▶ Instructions for the task
The entries below contain a stretch that opens with the line containing "3. **Configure Claude.ai" and closes with the line containing "- **⚡ Performance:**"; set down that stretch exactly, both ends included, and nothing else.

Stored dataset items
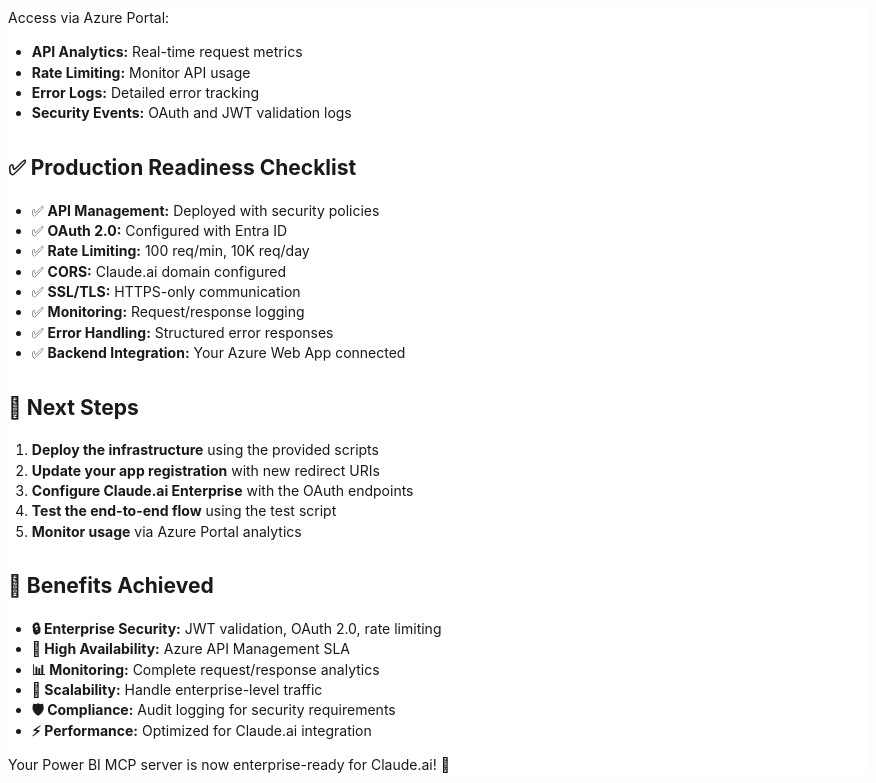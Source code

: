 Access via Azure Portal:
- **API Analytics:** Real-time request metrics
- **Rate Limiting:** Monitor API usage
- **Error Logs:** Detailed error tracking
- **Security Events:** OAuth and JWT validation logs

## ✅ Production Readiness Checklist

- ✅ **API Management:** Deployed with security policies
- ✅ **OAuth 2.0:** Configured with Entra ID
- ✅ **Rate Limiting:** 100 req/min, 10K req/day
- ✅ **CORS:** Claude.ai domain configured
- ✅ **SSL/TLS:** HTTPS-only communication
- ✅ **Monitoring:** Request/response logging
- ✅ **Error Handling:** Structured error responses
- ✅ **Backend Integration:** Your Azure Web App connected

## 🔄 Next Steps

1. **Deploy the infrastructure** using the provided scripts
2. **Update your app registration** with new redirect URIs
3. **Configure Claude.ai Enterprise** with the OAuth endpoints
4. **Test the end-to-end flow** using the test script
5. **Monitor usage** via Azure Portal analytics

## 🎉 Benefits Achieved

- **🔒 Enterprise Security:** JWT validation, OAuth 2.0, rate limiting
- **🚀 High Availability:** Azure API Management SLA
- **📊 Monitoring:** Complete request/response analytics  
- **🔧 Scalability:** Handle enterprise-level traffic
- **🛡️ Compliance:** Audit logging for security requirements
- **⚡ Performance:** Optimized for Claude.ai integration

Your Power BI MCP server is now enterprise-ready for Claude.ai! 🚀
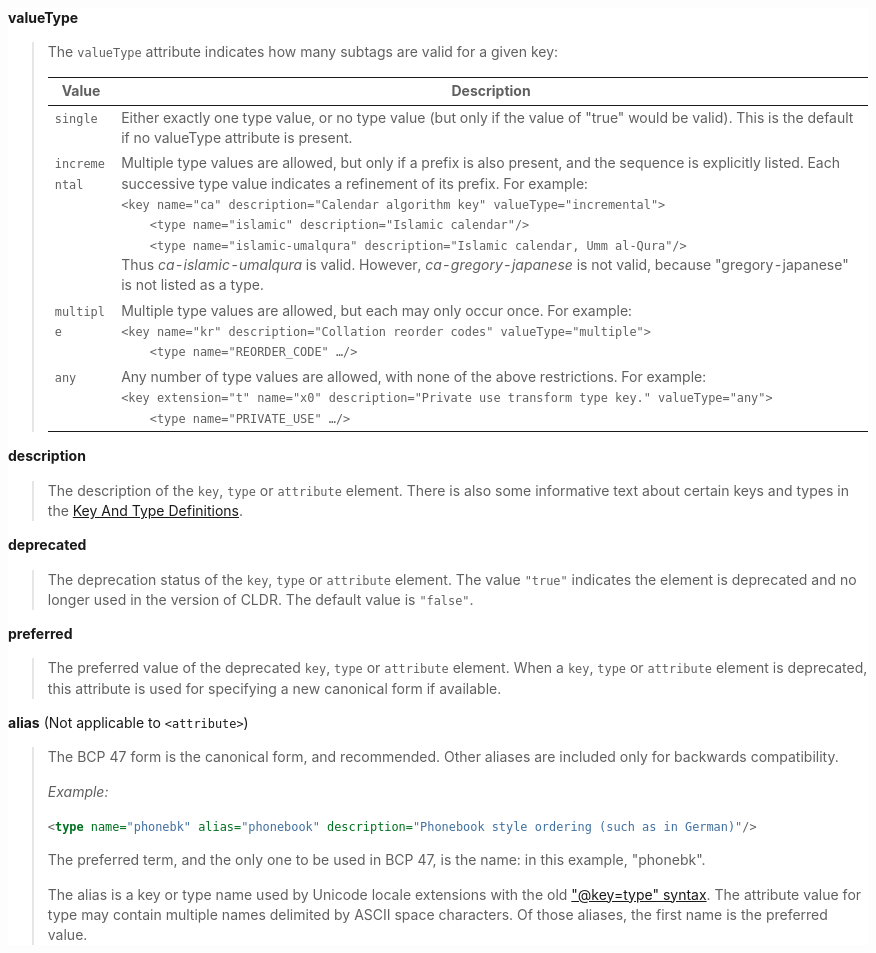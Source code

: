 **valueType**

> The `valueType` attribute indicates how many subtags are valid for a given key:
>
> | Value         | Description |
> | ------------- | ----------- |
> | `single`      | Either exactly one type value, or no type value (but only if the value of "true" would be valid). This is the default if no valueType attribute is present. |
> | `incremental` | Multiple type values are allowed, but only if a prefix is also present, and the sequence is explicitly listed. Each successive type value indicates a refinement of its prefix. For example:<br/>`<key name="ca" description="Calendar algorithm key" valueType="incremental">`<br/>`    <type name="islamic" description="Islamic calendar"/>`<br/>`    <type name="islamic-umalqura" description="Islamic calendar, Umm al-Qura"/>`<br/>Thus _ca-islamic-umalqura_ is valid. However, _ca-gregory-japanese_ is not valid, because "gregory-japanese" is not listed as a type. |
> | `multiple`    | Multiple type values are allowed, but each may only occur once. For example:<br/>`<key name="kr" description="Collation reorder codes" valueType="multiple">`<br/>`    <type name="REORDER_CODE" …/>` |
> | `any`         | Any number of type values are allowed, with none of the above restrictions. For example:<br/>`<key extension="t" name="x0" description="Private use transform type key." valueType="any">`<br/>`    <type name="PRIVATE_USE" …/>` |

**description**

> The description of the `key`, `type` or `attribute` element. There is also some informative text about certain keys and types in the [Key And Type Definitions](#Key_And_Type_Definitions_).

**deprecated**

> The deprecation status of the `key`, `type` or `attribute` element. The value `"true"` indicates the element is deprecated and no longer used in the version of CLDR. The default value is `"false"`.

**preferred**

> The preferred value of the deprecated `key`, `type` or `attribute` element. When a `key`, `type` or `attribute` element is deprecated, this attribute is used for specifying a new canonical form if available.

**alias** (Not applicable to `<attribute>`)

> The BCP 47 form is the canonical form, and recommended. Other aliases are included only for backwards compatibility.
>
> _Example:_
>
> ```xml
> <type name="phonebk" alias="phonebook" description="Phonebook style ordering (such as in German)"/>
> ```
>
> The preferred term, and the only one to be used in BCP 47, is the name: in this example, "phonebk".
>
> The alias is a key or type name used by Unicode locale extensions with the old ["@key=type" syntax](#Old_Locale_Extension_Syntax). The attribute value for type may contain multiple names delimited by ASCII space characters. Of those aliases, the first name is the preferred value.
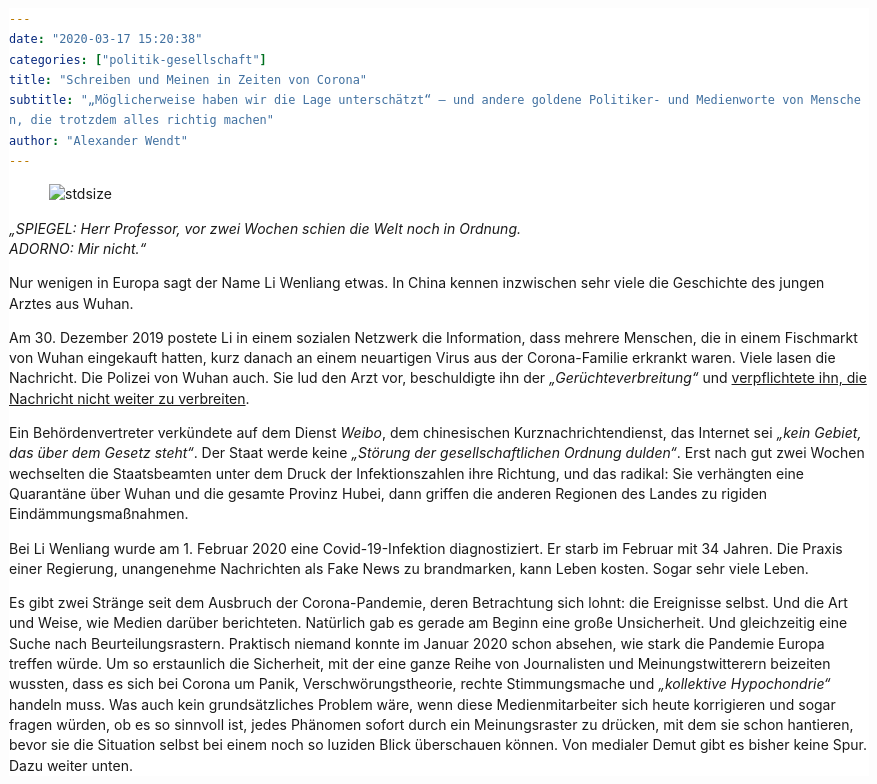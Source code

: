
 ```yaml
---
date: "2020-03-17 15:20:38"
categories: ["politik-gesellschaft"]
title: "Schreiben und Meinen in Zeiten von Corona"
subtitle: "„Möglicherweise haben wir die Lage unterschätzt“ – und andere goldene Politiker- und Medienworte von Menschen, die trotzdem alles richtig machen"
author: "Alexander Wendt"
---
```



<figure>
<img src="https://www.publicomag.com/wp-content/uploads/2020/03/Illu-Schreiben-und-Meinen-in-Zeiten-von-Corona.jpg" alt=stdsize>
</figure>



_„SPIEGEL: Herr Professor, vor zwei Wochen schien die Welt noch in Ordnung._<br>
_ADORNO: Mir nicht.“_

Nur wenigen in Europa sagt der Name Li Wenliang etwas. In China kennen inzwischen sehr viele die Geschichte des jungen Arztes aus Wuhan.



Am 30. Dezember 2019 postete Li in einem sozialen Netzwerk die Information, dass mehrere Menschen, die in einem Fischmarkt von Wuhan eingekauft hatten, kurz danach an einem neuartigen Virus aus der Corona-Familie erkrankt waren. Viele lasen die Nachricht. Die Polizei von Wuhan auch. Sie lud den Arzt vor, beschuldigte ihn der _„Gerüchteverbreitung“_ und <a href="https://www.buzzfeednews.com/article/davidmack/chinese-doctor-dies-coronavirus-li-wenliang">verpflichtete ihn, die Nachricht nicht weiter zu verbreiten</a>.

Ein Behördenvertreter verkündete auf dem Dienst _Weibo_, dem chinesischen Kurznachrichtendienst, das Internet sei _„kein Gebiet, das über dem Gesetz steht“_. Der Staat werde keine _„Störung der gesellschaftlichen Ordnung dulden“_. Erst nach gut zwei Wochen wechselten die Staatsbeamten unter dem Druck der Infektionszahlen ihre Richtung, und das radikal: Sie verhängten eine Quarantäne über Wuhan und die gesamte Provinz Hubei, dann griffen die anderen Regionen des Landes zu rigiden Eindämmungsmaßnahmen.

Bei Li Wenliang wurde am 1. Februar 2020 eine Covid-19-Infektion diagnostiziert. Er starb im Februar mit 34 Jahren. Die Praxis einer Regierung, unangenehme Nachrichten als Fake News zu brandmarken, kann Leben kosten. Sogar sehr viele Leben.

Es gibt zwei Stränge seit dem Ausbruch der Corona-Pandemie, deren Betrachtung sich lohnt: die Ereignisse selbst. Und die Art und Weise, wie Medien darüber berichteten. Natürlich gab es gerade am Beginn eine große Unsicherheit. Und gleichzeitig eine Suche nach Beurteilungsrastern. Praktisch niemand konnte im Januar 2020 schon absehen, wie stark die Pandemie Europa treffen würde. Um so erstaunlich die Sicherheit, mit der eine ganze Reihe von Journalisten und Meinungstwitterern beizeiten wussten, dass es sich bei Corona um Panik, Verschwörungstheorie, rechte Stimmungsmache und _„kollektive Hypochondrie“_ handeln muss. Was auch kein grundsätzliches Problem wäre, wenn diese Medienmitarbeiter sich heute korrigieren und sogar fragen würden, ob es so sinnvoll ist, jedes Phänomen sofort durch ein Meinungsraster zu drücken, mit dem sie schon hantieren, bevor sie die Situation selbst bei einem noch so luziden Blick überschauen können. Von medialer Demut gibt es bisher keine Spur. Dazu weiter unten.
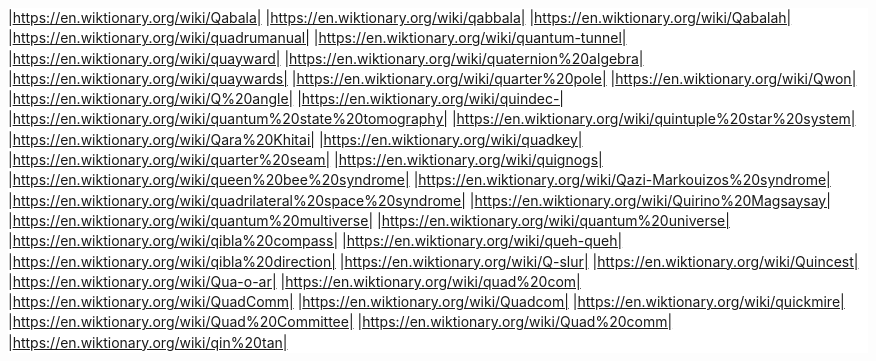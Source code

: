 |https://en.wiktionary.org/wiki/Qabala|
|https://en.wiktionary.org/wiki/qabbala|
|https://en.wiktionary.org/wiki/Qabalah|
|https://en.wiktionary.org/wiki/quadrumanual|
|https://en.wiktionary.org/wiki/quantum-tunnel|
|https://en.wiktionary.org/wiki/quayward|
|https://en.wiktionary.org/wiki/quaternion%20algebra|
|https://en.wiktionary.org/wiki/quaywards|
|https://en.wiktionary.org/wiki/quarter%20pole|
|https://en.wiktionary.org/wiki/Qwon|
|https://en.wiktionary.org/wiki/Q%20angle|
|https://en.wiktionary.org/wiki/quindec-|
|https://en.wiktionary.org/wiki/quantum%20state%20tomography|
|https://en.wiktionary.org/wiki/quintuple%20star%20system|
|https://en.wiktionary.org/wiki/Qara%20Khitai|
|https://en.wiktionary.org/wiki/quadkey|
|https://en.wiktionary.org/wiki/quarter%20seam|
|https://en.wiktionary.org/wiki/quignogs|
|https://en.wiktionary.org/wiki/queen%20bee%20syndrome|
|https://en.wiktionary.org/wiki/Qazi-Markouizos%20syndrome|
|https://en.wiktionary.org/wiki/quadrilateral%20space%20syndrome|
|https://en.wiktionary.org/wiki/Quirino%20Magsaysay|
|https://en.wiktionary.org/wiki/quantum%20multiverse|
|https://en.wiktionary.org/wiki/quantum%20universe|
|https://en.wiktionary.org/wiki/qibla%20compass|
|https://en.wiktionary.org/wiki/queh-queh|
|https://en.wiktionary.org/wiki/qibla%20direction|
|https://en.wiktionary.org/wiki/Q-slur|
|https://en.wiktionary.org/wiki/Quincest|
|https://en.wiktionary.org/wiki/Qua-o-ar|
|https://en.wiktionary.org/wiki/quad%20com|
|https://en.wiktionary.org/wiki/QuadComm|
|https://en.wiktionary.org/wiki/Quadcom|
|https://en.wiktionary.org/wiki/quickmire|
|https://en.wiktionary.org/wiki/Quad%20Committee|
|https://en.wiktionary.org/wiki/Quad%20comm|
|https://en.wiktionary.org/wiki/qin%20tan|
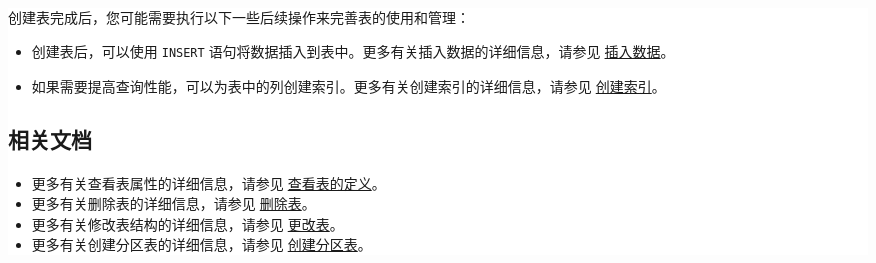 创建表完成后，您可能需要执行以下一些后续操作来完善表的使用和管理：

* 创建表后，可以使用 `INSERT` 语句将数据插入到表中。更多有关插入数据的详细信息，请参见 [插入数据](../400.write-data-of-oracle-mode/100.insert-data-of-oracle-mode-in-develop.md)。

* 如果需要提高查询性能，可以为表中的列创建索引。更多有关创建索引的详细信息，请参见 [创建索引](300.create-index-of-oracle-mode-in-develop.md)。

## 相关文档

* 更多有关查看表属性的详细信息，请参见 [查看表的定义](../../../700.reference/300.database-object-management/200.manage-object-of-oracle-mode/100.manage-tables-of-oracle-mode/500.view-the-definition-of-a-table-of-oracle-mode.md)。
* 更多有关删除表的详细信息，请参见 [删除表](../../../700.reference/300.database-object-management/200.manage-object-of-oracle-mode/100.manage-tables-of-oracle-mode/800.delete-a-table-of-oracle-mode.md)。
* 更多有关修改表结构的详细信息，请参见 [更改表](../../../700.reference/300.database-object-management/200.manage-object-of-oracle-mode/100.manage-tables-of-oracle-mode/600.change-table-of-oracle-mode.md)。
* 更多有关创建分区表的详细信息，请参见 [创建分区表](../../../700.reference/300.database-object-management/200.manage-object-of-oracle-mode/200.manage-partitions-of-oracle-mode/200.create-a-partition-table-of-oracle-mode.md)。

▶ Result for this task
3. **Configure Claude.ai Enterprise** with the OAuth endpoints
4. **Test the end-to-end flow** using the test script
5. **Monitor usage** via Azure Portal analytics

## 🎉 Benefits Achieved

- **🔒 Enterprise Security:** JWT validation, OAuth 2.0, rate limiting
- **🚀 High Availability:** Azure API Management SLA
- **📊 Monitoring:** Complete request/response analytics  
- **🔧 Scalability:** Handle enterprise-level traffic
- **🛡️ Compliance:** Audit logging for security requirements
- **⚡ Performance:** Optimized for Claude.ai integration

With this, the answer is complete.